ANR触发原理
🔗 转载自:https://www.cnblogs.com/huansky/p/14954020.html
一、概述
作为 Android 开发者,相信大家都遇到过 ANR。那么为什么会出现 ANR 呢,ANR 之后系统都做了啥。文章将对这个问题详细解说。
ANR(Application Not responding),是指应用程序未响应,Android系统对于一些事件需要在一定的时间范围内完成,如果超过预定时间能未能得到有效响应或者响应时间过长,都会造成ANR。
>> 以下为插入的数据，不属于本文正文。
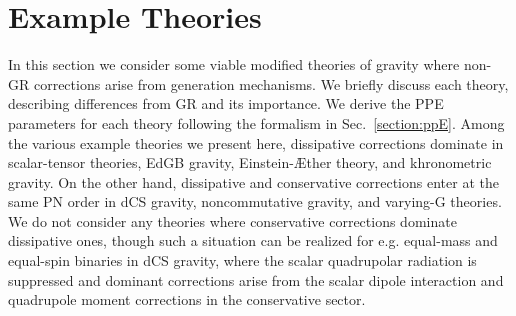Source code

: \documentclass[prd,twocolumn,nofootinbib]{revtex4-1}
\begin{document}
 \section{Example Theories}\label{section:Example}
In this section we consider some viable modified theories of gravity where non-GR corrections arise from generation mechanisms. We briefly discuss each theory, describing differences from GR and its importance. We derive the PPE parameters for each theory following the formalism in Sec.~\ref{section:ppE}. Among the various example theories we present here, dissipative corrections dominate in scalar-tensor theories, EdGB gravity, Einstein-\AE ther theory, and khronometric gravity. On the other hand, dissipative and conservative corrections enter at the same PN order in dCS gravity, noncommutative gravity, and varying-G theories. We do not consider any theories where conservative corrections dominate dissipative ones, though such a situation can be realized for e.g. equal-mass and equal-spin binaries in dCS gravity, where the scalar quadrupolar radiation is suppressed and dominant corrections arise from the scalar dipole interaction and quadrupole moment corrections in the conservative sector.
\end{document}
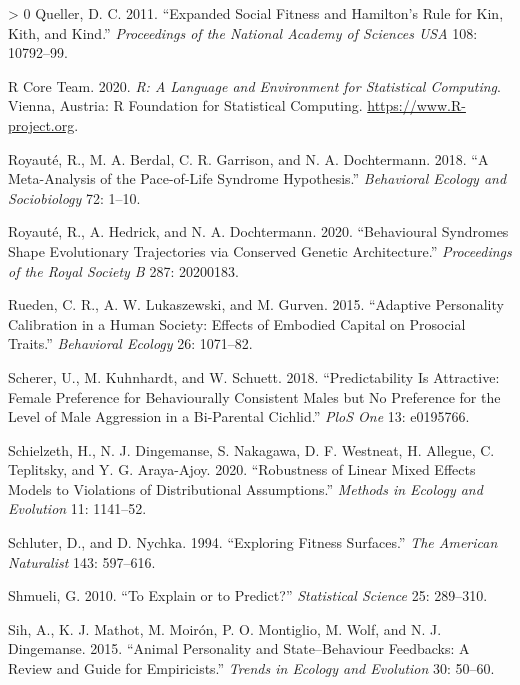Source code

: \documentclass{article}
\newlength{\cslhangindent}
\newenvironment{CSLReferences}[3] %
 {%
  \setlength{\parindent}{0pt}
  \ifodd #1 \everypar{\setlength{\hangindent}{\cslhangindent}}\ignorespaces\fi
  \ifnum #2 > 0
  \setlength{\parskip}{#2\baselineskip}
  \fi
 }%
 {}
\begin{document}
\begin{CSLReferences}{1}{0}
\leavevmode\hypertarget{ref-Queller2011}{}%
Queller, D. C. 2011. {``Expanded Social Fitness and Hamilton's Rule for
Kin, Kith, and Kind.''} \emph{Proceedings of the National Academy of
Sciences USA} 108: 10792--99.

\leavevmode\hypertarget{ref-Rbase}{}%
R Core Team. 2020. \emph{R: A Language and Environment for Statistical
Computing}. Vienna, Austria: R Foundation for Statistical Computing.
\url{https://www.R-project.org}.

\leavevmode\hypertarget{ref-Roy2018}{}%
Royauté, R., M. A. Berdal, C. R. Garrison, and N. A. Dochtermann. 2018.
{``A Meta-Analysis of the Pace-of-Life Syndrome Hypothesis.''}
\emph{Behavioral Ecology and Sociobiology} 72: 1--10.

\leavevmode\hypertarget{ref-Roy2020}{}%
Royauté, R., A. Hedrick, and N. A. Dochtermann. 2020. {``Behavioural
Syndromes Shape Evolutionary Trajectories via Conserved Genetic
Architecture.''} \emph{Proceedings of the Royal Society B} 287:
20200183.

\leavevmode\hypertarget{ref-Rueden2015}{}%
Rueden, C. R., A. W. Lukaszewski, and M. Gurven. 2015. {``Adaptive
Personality Calibration in a Human Society: Effects of Embodied Capital
on Prosocial Traits.''} \emph{Behavioral Ecology} 26: 1071--82.

\leavevmode\hypertarget{ref-Scherer2018}{}%
Scherer, U., M. Kuhnhardt, and W. Schuett. 2018. {``Predictability Is
Attractive: Female Preference for Behaviourally Consistent Males but No
Preference for the Level of Male Aggression in a Bi-Parental Cichlid.''}
\emph{PloS One} 13: e0195766.

\leavevmode\hypertarget{ref-Schiel2020}{}%
Schielzeth, H., N. J. Dingemanse, S. Nakagawa, D. F. Westneat, H.
Allegue, C. Teplitsky, and Y. G. Araya-Ajoy. 2020. {``Robustness of
Linear Mixed Effects Models to Violations of Distributional
Assumptions.''} \emph{Methods in Ecology and Evolution} 11: 1141--52.

\leavevmode\hypertarget{ref-Schluter1994}{}%
Schluter, D., and D. Nychka. 1994. {``Exploring Fitness Surfaces.''}
\emph{The American Naturalist} 143: 597--616.

\leavevmode\hypertarget{ref-Shmueli2010}{}%
Shmueli, G. 2010. {``To Explain or to Predict?''} \emph{Statistical
Science} 25: 289--310.

\leavevmode\hypertarget{ref-Sih2015}{}%
Sih, A., K. J. Mathot, M. Moirón, P. O. Montiglio, M. Wolf, and N. J.
Dingemanse. 2015. {``Animal Personality and State--Behaviour Feedbacks:
A Review and Guide for Empiricists.''} \emph{Trends in Ecology and
Evolution} 30: 50--60.


\end{CSLReferences}
\end{document}
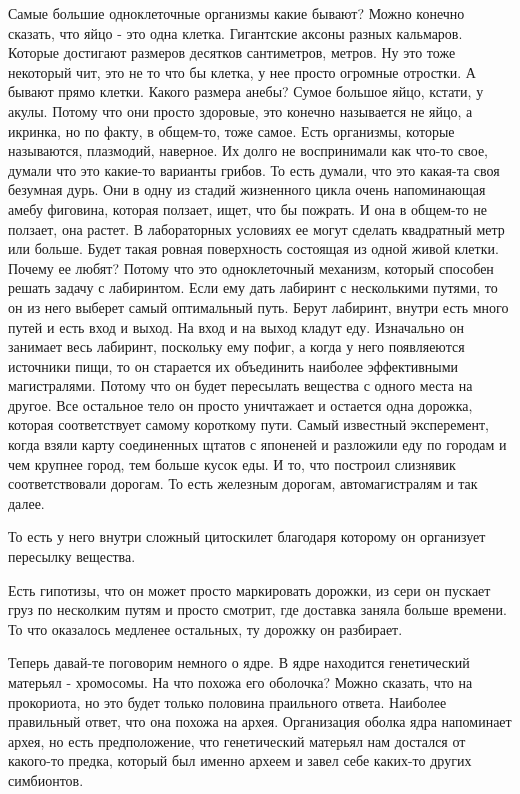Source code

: Самые большие одноклеточные организмы какие бывают? 
Можно конечно сказать, что яйцо - это 
одна клетка. Гигантские аксоны разных 
кальмаров. Которые достигают размеров десятков 
сантиметров, метров. Ну это тоже некоторый чит, 
это не то что бы клетка, у нее просто огромные отростки. 
А бывают прямо клетки. Какого размера анебы? Сумое
большое яйцо, кстати, у акулы. Потому что они просто
здоровые, это конечно называется не яйцо,
а икринка, но по факту, в общем-то, тоже самое.
Есть организмы, которые называются, плазмодий, наверное.
Их долго не воспринимали как что-то свое, думали что
это какие-то варианты грибов. То есть думали, что
это какая-та своя безумная дурь. Они в одну из
стадий жизненного цикла очень напоминающая амебу фиговина,
которая ползает, ищет, что бы пожрать. И она в общем-то
не ползает, она растет. В лабораторных условиях
ее могут сделать квадратный метр или больше. Будет такая
ровная поверхность состоящая из одной живой клетки.
Почему ее любят? Потому что это одноклеточный механизм,
который способен решать задачу с лабиринтом. Если
ему дать лабиринт с несколькими путями, то
он из него выберет самый оптимальный путь.
Берут лабиринт, внутри есть много путей и есть
вход и выход. На вход и на выход кладут еду.
Изначально он занимает весь лабиринт, поскольку
ему пофиг, а когда у него
появляеются источники пищи, то он старается их объединить
наиболее эффективными магистралями. Потому что он будет пересылать
вещества с одного места на другое. Все остальное тело он
просто уничтажает и остается одна
дорожка, которая соответствует самому короткому пути.
Самый известный эксперемент, когда взяли карту соединенных 
щтатов с японеней и разложили еду по городам и чем крупнее 
город, тем больше кусок еды. И то, что построил слизнявик 
соответствовали дорогам. То есть железным дорогам, 
автомагистралям и так далее. 

То есть у него внутри сложный цитоскилет благодаря которому 
он организует пересылку вещества. 

Есть гипотизы, что он может просто маркировать дорожки, из 
сери он пускает груз по несколким путям и просто смотрит, 
где доставка заняла больше времени. То что оказалось медленее остальных, 
ту дорожку он разбирает. 

Теперь давай-те поговорим немного о ядре. В ядре находится 
генетический матерьял - хромосомы. На что 
похожа его оболочка? Можно сказать, что 
на прокориота, но это будет только 
половина праильного ответа. Наиболее правильный ответ, 
что она похожа на архея. Организация оболка ядра напоминает 
архея, но есть предположение, 
что генетический матерьял нам достался от какого-то предка, 
который был именно археем и завел себе каких-то других симбионтов. 

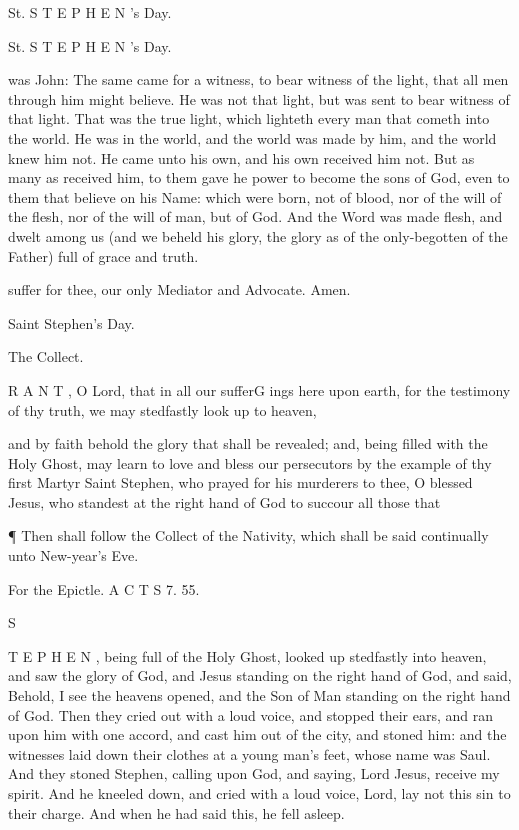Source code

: St. S T E P H E N ’s Day.

St. S T E P H E N ’s Day.

was John: The same came for a witness, to bear witness of the light, that all men through him might believe. He was not that light, but was sent to bear witness of that light. That was the true light, which lighteth every man that cometh into the world. He was in the world, and the world was made by him, and the world knew him not. He came unto his own, and his own received him not. But as many as received him, to them gave he power to become the sons of God, even to them that believe on his Name: which were born, not of blood, nor of the will of the flesh, nor of the will of man, but of God. And the Word was made flesh, and dwelt among us (and we beheld his glory, the glory as of the only-begotten of the Father) full of grace and truth.

suffer for thee, our only Mediator and Advocate. Amen.

Saint Stephen's Day.

The Collect.

R A N T , O Lord, that in all our sufferG ings here upon earth, for the testimony of thy truth, we may stedfastly look up to heaven,

and by faith behold the glory that shall be revealed; and, being filled with the Holy Ghost, may learn to love and bless our persecutors by the example of thy first Martyr Saint Stephen, who prayed for his murderers to thee, O blessed Jesus, who standest at the right hand of God to succour all those that

¶ Then shall follow the Collect of the Nativity, which shall be said continually unto New-year's Eve.

For the Epictle. A C T S 7. 55.

S

T E P H E N , being full of the Holy Ghost, looked up stedfastly into heaven, and saw the glory of God, and Jesus standing on the right hand of God, and said, Behold, I see the heavens opened, and the Son of Man standing on the right hand of God. Then they cried out with a loud voice, and stopped their ears, and ran upon him with one accord, and cast him out of the city, and stoned him: and the witnesses laid down their clothes at a young man's feet, whose name was Saul. And they stoned Stephen, calling upon God, and saying, Lord Jesus, receive my spirit. And he kneeled down, and cried with a loud voice, Lord, lay not this sin to their charge. And when he had said this, he fell asleep.


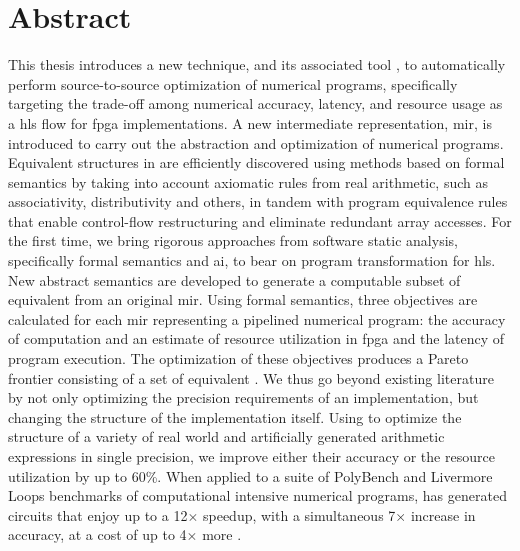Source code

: \chapter*{Abstract}
\label{sec:abstract}
\vspace*{-10mm}

This thesis introduces a new technique, and its associated tool \soap, to
automatically perform source-to-source optimization of numerical programs,
specifically targeting the trade-off among numerical accuracy, latency, and
resource usage as a \acrlong{hls} flow for \acrshort{fpga} implementations.  A
new intermediate representation, \acrshort{mir}, is introduced to carry out
the abstraction and optimization of numerical programs.  Equivalent structures
in  are efficiently discovered using methods based on formal
semantics by taking into account axiomatic rules from real arithmetic, such as
associativity, distributivity and others, in tandem with program equivalence
rules that enable control-flow restructuring and eliminate redundant array
accesses.  For the first time, we bring rigorous approaches from software
static analysis, specifically formal semantics and \acrlong{ai}, to bear
on program transformation for \acrlong{hls}.  New abstract semantics are
developed to generate a computable subset of equivalent 
from an original \acrshort{mir}.  Using formal semantics, three objectives
are calculated for each \acrshort{mir} representing a pipelined numerical
program: the accuracy of computation and an estimate of resource utilization
in \acrshort{fpga} and the latency of program execution.  The optimization of
these objectives produces a Pareto frontier consisting of a set of equivalent
.  We thus go beyond existing literature by not only optimizing
the precision requirements of an implementation, but changing the structure
of the implementation itself.  Using \soap{} to optimize the structure of a
variety of real world and artificially generated arithmetic expressions in
single precision, we improve either their accuracy or the resource utilization
by up to 60\%.  When applied to a suite of PolyBench and Livermore Loops
benchmarks of computational intensive numerical programs, \soap{} has generated
circuits that enjoy up to a 12$\times$ speedup, with a simultaneous 7$\times$
increase in accuracy, at a cost of up to 4$\times$ more .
一般地,这时往往会弹出一个提示框,告知用户当前xxx未响应,用户可选择继续等待或者Force Close。
那么哪些场景会造成ANR呢?
- Service Timeout:比如前台服务在20s内未执行完成;
- BroadcastQueue Timeout:比如前台广播在10s内未执行完成
- ContentProvider Timeout:内容提供者,在publish过超时10s;
- InputDispatching Timeout: 输入事件分发超时5s,包括按键和触摸事件。
触发ANR的过程可分为三个步骤: 埋炸弹, 拆炸弹, 引爆炸弹。
埋炸弹可以理解为发送了一个延迟触发的消息(炸弹);
拆炸弹可以理解为将这个延迟消息(炸弹)取消了,也就不会触发了;
引爆炸弹可以理解为延迟时间已达,开始处理延迟消息(炸弹引爆了)。
二、Service
先附上一张 service 启动流程图:
Service Timeout是位于”ActivityManager”线程中的AMS.MainHandler收到SERVICE_TIMEOUT_MSG消息时触发。
对于Service有两类:
- 对于前台服务,则超时为SERVICE_TIMEOUT = 20s;
- 对于后台服务,则超时为SERVICE_BACKGROUND_TIMEOUT = 200s
由变量ProcessRecord.execServicesFg来决定是否前台启动。
2.1 埋炸弹
其中在Service进程attach到system_server进程的过程中会调用realStartServiceLocked()方法来埋下炸弹.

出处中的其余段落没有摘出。